Quell’alleanza, per molti esperti Usa ed europei, è un problema. Ma se per Mosca è diventata una necessità soprattutto dopo l’isolamento da parte dell’Occidente, per Pechino è altrettanto importante per almeno due ragioni. Non solo la Russia rifornisce la Cina di petrolio e gas a prezzi vantaggiosi, ma rappresenta anche una continua spina nel fianco per gli Stati Uniti oltre che un prezioso alleato militare in vari fronti caldi e che interessano la Repubblica popolare (in primis l’Africa). Elementi che spiegano perché né Putin né Xi Jinping possono fare a meno l’uno dell’altro. E la visita di ieri a Mosca del ministro degli Esteri cinese, Wang Yi, è servita soprattutto a questo, al rafforzamento dei legami bilaterali.

“La cooperazione tra Russia e Cina non è mai rivolta contro terze parti e non è suscettibile di interferenze esterne”, ha dichiarato Wang Yi incontrando Putin. “La nostra amicizia non è opportunistica, ma costruita per durare”, ha proseguito il capo della diplomazia del gigante asiatico. “Vogliamo esprimere la nostra soddisfazione per come si stanno sviluppando le nostre relazioni”, ha affermato il presidente russo. E durante l’incontro con Wang, il capo del Cremlino ha confermato la visita di Xi nella capitale russa il 9 maggio. “Celebreremo insieme questo anniversario, sia la vittoria sulla Germania nazista, sia la vittoria sul Giappone militarista”, ha dichiarato Putin, e Xi “sarà il nostro ospite principale”.

Cortesie istituzionali (ma anche segnali politici a Europa, Ucraina e Giappone) che servono a far capire come l’asse tra i due Paesi non sia affatto in discussione.

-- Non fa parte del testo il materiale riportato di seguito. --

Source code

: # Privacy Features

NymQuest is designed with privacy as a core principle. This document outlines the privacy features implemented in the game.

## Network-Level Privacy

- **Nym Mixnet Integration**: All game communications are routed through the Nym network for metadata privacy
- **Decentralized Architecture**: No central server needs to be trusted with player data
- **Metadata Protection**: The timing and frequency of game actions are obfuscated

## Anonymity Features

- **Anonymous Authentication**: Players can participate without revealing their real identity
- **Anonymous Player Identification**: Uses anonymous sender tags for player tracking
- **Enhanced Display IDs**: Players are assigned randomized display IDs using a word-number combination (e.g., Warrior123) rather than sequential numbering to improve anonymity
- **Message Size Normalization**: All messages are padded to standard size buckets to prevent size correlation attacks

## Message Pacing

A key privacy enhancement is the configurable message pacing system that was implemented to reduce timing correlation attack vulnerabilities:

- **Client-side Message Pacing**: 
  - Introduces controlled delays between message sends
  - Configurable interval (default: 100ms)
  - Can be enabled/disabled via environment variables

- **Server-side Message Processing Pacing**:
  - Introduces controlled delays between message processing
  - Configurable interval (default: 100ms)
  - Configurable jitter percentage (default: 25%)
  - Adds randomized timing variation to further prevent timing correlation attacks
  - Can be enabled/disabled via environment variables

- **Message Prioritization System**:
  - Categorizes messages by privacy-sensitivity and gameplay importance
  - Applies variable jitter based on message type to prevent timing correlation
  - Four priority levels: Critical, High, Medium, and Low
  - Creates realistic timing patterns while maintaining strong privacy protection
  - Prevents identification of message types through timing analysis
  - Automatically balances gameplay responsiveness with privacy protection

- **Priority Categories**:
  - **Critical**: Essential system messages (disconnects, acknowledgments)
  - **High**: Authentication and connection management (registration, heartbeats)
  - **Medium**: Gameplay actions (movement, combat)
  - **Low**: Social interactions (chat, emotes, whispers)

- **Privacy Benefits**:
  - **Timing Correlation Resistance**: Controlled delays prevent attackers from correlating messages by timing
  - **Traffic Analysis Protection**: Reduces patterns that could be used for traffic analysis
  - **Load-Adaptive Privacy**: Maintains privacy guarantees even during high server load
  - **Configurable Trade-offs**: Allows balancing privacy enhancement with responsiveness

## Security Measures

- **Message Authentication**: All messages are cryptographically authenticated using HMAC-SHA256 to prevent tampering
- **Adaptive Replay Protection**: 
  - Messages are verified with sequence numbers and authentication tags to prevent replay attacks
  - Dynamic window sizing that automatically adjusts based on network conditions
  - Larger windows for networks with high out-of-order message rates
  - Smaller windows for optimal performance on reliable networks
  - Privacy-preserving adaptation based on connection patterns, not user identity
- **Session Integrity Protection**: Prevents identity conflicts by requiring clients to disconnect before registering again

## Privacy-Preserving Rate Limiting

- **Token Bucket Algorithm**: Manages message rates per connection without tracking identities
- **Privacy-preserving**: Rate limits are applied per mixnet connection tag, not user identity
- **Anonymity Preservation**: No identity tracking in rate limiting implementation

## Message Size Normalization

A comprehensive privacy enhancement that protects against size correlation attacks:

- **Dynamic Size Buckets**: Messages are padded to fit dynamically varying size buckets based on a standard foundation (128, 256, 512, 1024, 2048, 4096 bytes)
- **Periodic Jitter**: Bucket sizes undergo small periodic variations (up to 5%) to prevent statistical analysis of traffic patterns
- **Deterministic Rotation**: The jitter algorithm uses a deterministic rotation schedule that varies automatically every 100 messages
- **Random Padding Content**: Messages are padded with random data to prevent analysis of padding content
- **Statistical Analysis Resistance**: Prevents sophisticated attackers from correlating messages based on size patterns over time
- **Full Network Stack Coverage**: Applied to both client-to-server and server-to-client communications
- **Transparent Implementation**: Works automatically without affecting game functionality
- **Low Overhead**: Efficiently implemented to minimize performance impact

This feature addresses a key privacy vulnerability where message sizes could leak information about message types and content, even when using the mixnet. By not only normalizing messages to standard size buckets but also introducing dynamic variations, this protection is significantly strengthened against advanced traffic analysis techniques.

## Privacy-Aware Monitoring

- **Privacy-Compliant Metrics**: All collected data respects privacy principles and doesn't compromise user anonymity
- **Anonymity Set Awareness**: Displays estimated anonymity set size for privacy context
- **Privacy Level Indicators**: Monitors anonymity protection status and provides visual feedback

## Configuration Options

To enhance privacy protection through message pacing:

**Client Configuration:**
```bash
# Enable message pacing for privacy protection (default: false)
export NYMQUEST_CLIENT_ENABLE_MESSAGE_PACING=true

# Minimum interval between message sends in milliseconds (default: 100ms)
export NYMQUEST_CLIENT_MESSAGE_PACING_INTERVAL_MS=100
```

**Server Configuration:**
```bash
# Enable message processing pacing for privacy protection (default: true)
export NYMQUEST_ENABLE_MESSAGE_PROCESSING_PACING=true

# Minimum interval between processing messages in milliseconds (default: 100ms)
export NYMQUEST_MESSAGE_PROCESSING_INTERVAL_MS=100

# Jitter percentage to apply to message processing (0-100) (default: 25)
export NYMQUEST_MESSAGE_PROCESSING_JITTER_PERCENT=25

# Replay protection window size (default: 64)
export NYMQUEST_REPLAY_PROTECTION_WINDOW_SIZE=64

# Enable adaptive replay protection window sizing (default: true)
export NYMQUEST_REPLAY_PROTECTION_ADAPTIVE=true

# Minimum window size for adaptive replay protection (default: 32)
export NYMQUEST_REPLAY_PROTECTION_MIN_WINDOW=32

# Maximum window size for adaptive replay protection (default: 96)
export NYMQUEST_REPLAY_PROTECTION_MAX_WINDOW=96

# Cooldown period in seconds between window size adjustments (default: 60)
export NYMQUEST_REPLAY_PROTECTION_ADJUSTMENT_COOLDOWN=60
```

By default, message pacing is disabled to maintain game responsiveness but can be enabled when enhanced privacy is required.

E questo vale anche, se non soprattutto, in un momento in cui i negoziati sull’Ucraina voluti da Trump appaiono sempre più complessi e difficili da decifrare. The Donald, dopo aver detto di essere “molto arrabbiato” con Putin per come si stava evolvendo la situazione, ieri ha di nuovo dato credito al presidente russo. “Penso che manterrà fede a quanto mi ha detto e credo che rispetterà la sua parte dell’accordo ora”, ha detto Trump in una nuova (e non certo inaspettata) inversione di tendenza. Ma da Mosca, il capo del Cremlino anche ieri è apparso poco propenso a cedere su alcuni punti.

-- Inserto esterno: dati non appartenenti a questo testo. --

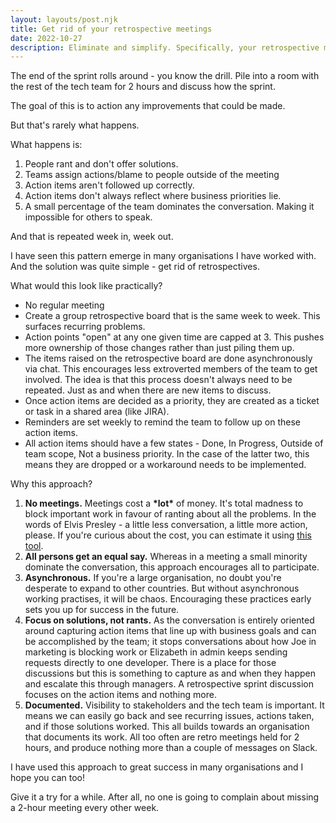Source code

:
 ```yaml
---
layout: layouts/post.njk
title: Get rid of your retrospective meetings
date: 2022-10-27
description: Eliminate and simplify. Specifically, your retrospective meetings.
---
```


The end of the sprint rolls around - you know the drill. Pile into a room with the rest of the tech team for 2 hours and discuss how the sprint.

The goal of this is to action any improvements that could be made.

But that's rarely what happens.

What happens is:

1. People rant and don't offer solutions.
2. Teams assign actions/blame to people outside of the meeting
3. Action items aren't followed up correctly.
4. Action items don't always reflect where business priorities lie.
5. A small percentage of the team dominates the conversation. Making it impossible for others to speak.

And that is repeated week in, week out.

I have seen this pattern emerge in many organisations I have worked with. And the solution was quite simple - get rid of retrospectives.

What would this look like practically?

- No regular meeting
- Create a group retrospective board that is the same week to week. This surfaces recurring problems.
- Action points "open" at any one given time are capped at 3. This pushes more ownership of those changes rather than just piling them up.
- The items raised on the retrospective board are done asynchronously via chat. This encourages less extroverted members of the team to get involved. The idea is that this process doesn't always need to be repeated. Just as and when there are new items to discuss.
- Once action items are decided as a priority, they are created as a ticket or task in a shared area (like JIRA).
- Reminders are set weekly to remind the team to follow up on these action items.
- All action items should have a few states - Done, In Progress, Outside of team scope, Not a business priority. In the case of the latter two, this means they are dropped or a workaround needs to be implemented.

Why this approach?

1. **No meetings.** Meetings cost a **\*lot\*** of money. It's total madness to block important work in favour of ranting about all the problems. In the words of Elvis Presley - a little less conversation, a little more action, please. If you're curious about the cost, you can estimate it using [this tool](https://hbr.org/2016/01/estimate-the-cost-of-a-meeting-with-this-calculator).
2. **All persons get an equal say.** Whereas in a meeting a small minority dominate the conversation, this approach encourages all to participate.
3. **Asynchronous.** If you're a large organisation, no doubt you're desperate to expand to other countries. But without asynchronous working practises, it will be chaos. Encouraging these practices early sets you up for success in the future.
4. **Focus on solutions, not rants.** As the conversation is entirely oriented around capturing action items that line up with business goals and can be accomplished by the team; it stops conversations about how Joe in marketing is blocking work or Elizabeth in admin keeps sending requests directly to one developer. There is a place for those discussions but this is something to capture as and when they happen and escalate this through managers. A retrospective sprint discussion focuses on the action items and nothing more.
5. **Documented.** Visibility to stakeholders and the tech team is important. It means we can easily go back and see recurring issues, actions taken, and if those solutions worked. This all builds towards an organisation that documents its work. All too often are retro meetings held for 2 hours, and produce nothing more than a couple of messages on Slack.

I have used this approach to great success in many organisations and I hope you can too!

Give it a try for a while. After all, no one is going to complain about missing a 2-hour meeting every other week.
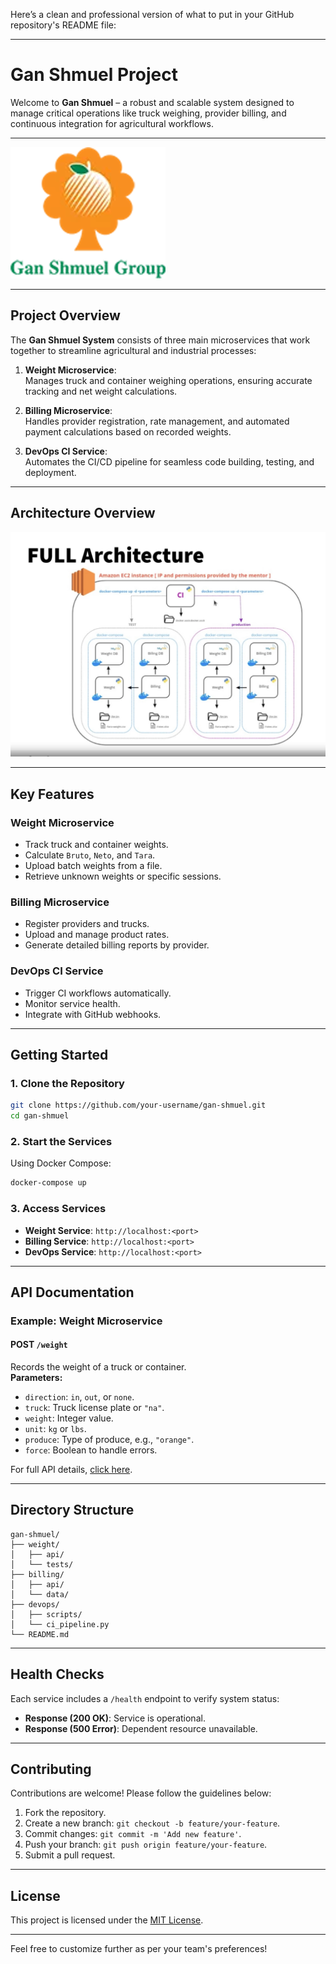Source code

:Here’s a clean and professional version of what to put in your GitHub repository's README file:

---

# **Gan Shmuel Project**

Welcome to **Gan Shmuel** – a robust and scalable system designed to manage critical operations like truck weighing, provider billing, and continuous integration for agricultural workflows.

---

![Gan Shmuel Logo](images/logo.png "Gan Shmuel - Best Company")

---

## **Project Overview**

The **Gan Shmuel System** consists of three main microservices that work together to streamline agricultural and industrial processes:

1. **Weight Microservice**:  
   Manages truck and container weighing operations, ensuring accurate tracking and net weight calculations.

2. **Billing Microservice**:  
   Handles provider registration, rate management, and automated payment calculations based on recorded weights.

3. **DevOps CI Service**:  
   Automates the CI/CD pipeline for seamless code building, testing, and deployment.

---

## **Architecture Overview**

![System Architecture](images/architecture.jpeg "API Architecture")

---

## **Key Features**

### **Weight Microservice**
- Track truck and container weights.
- Calculate `Bruto`, `Neto`, and `Tara`.
- Upload batch weights from a file.
- Retrieve unknown weights or specific sessions.

### **Billing Microservice**
- Register providers and trucks.
- Upload and manage product rates.
- Generate detailed billing reports by provider.

### **DevOps CI Service**
- Trigger CI workflows automatically.
- Monitor service health.
- Integrate with GitHub webhooks.

---

## **Getting Started**

### **1. Clone the Repository**

```bash
git clone https://github.com/your-username/gan-shmuel.git
cd gan-shmuel
```

### **2. Start the Services**

Using Docker Compose:
```bash
docker-compose up
```

### **3. Access Services**
- **Weight Service**: `http://localhost:<port>`
- **Billing Service**: `http://localhost:<port>`
- **DevOps Service**: `http://localhost:<port>`

---

## **API Documentation**

### Example: **Weight Microservice**
#### POST `/weight`
Records the weight of a truck or container.  
**Parameters:**
- `direction`: `in`, `out`, or `none`.
- `truck`: Truck license plate or `"na"`.
- `weight`: Integer value.
- `unit`: `kg` or `lbs`.
- `produce`: Type of produce, e.g., `"orange"`.
- `force`: Boolean to handle errors.

For full API details, [click here](API_DOCUMENTATION.md).

---

## **Directory Structure**

```plaintext
gan-shmuel/
├── weight/
│   ├── api/
│   └── tests/
├── billing/
│   ├── api/
│   └── data/
├── devops/
│   ├── scripts/
│   └── ci_pipeline.py
└── README.md
```

---

## **Health Checks**

Each service includes a `/health` endpoint to verify system status:
- **Response (200 OK)**: Service is operational.
- **Response (500 Error)**: Dependent resource unavailable.

---

## **Contributing**

Contributions are welcome! Please follow the guidelines below:
1. Fork the repository.
2. Create a new branch: `git checkout -b feature/your-feature`.
3. Commit changes: `git commit -m 'Add new feature'`.
4. Push your branch: `git push origin feature/your-feature`.
5. Submit a pull request.

---

## **License**

This project is licensed under the [MIT License](LICENSE).

---

Feel free to customize further as per your team's preferences!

Dopo che il viceministro degli Esteri russo, Sergey Ryabkov, in un’intervista alla rivista Life aveva detto che le proposte statunitensi venivano prese in considerazione in modo serio ma che erano al momento impossibili da accettare, ieri ha parlato anche il portavoce di Putin, Dmitry Peskov. E le parole della “voce” dello zar sono apparse come un’altra doccia fredda nei confronti della Casa Bianca. “Le questioni di cui stiamo discutendo in relazione alla regolazione della situazione in Ucraina sono molto complesse e richiedono molti sforzi aggiuntivi”, ha sottolineato Peskov, ma “continuiamo i nostri contatti con la parte americana”.

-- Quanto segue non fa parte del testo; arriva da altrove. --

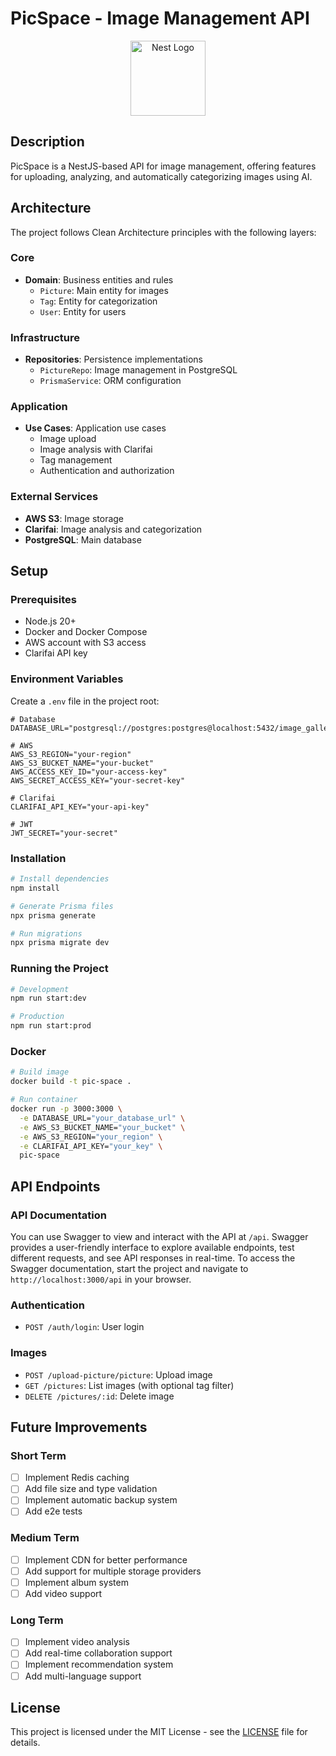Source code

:# PicSpace - Image Management API

<p align="center">
  <img src="https://nestjs.com/img/logo-small.svg" width="120" alt="Nest Logo" />
</p>

## Description

PicSpace is a NestJS-based API for image management, offering features for uploading, analyzing, and automatically categorizing images using AI.

## Architecture

The project follows Clean Architecture principles with the following layers:

### Core

- **Domain**: Business entities and rules
  - `Picture`: Main entity for images
  - `Tag`: Entity for categorization
  - `User`: Entity for users

### Infrastructure

- **Repositories**: Persistence implementations
  - `PictureRepo`: Image management in PostgreSQL
  - `PrismaService`: ORM configuration

### Application

- **Use Cases**: Application use cases
  - Image upload
  - Image analysis with Clarifai
  - Tag management
  - Authentication and authorization

### External Services

- **AWS S3**: Image storage
- **Clarifai**: Image analysis and categorization
- **PostgreSQL**: Main database

## Setup

### Prerequisites

- Node.js 20+
- Docker and Docker Compose
- AWS account with S3 access
- Clarifai API key

### Environment Variables

Create a `.env` file in the project root:

```env
# Database
DATABASE_URL="postgresql://postgres:postgres@localhost:5432/image_gallery"

# AWS
AWS_S3_REGION="your-region"
AWS_S3_BUCKET_NAME="your-bucket"
AWS_ACCESS_KEY_ID="your-access-key"
AWS_SECRET_ACCESS_KEY="your-secret-key"

# Clarifai
CLARIFAI_API_KEY="your-api-key"

# JWT
JWT_SECRET="your-secret"
```

### Installation

```bash
# Install dependencies
npm install

# Generate Prisma files
npx prisma generate

# Run migrations
npx prisma migrate dev
```

### Running the Project

```bash
# Development
npm run start:dev

# Production
npm run start:prod
```

### Docker

```bash
# Build image
docker build -t pic-space .

# Run container
docker run -p 3000:3000 \
  -e DATABASE_URL="your_database_url" \
  -e AWS_S3_BUCKET_NAME="your_bucket" \
  -e AWS_S3_REGION="your_region" \
  -e CLARIFAI_API_KEY="your_key" \
  pic-space
```

## API Endpoints

### API Documentation

You can use Swagger to view and interact with the API at `/api`. Swagger provides a user-friendly interface to explore available endpoints, test different requests, and see API responses in real-time. To access the Swagger documentation, start the project and navigate to `http://localhost:3000/api` in your browser.

### Authentication

- `POST /auth/login`: User login

### Images

- `POST /upload-picture/picture`: Upload image
- `GET /pictures`: List images (with optional tag filter)
- `DELETE /pictures/:id`: Delete image

## Future Improvements

### Short Term

- [ ] Implement Redis caching
- [ ] Add file size and type validation
- [ ] Implement automatic backup system
- [ ] Add e2e tests

### Medium Term

- [ ] Implement CDN for better performance
- [ ] Add support for multiple storage providers
- [ ] Implement album system
- [ ] Add video support

### Long Term

- [ ] Implement video analysis
- [ ] Add real-time collaboration support
- [ ] Implement recommendation system
- [ ] Add multi-language support

## License

This project is licensed under the MIT License - see the [LICENSE](LICENSE) file for details.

La trattativa appare dunque difficile, anche se qualcosa, sul fronte russo, inizia a muoversi. Putin ha convocato il Consiglio di sicurezza russo per discutere della possibile tregua degli attacchi agli impianti energetici. E il ministro degli Esteri, Sergey Lavrov, ha detto che il governo lavora per un nuovo incontro con i delegati americani e per rendere concreta la proposta sulla riattivazione delle rotte nel Mar Nero. E la Cina potrebbe provare a inserirsi di nuovo nella partita. “Sebbene la situazione sul campo di battaglia non sia affatto facile, si registra una tendenza verso trattative di pace”, ha detto Wang a Ria Novosti. “Va inoltre sottolineato che le cause della crisi sono estremamente complesse, che le parti in causa presentano ancora opinioni molto divergenti su numerose questioni chiave e che la strada per il ripristino della pace è ancora lontana”, ha avvertito il ministro, ma Pechino “è pronta a svolgere un ruolo costruttivo nella risoluzione”.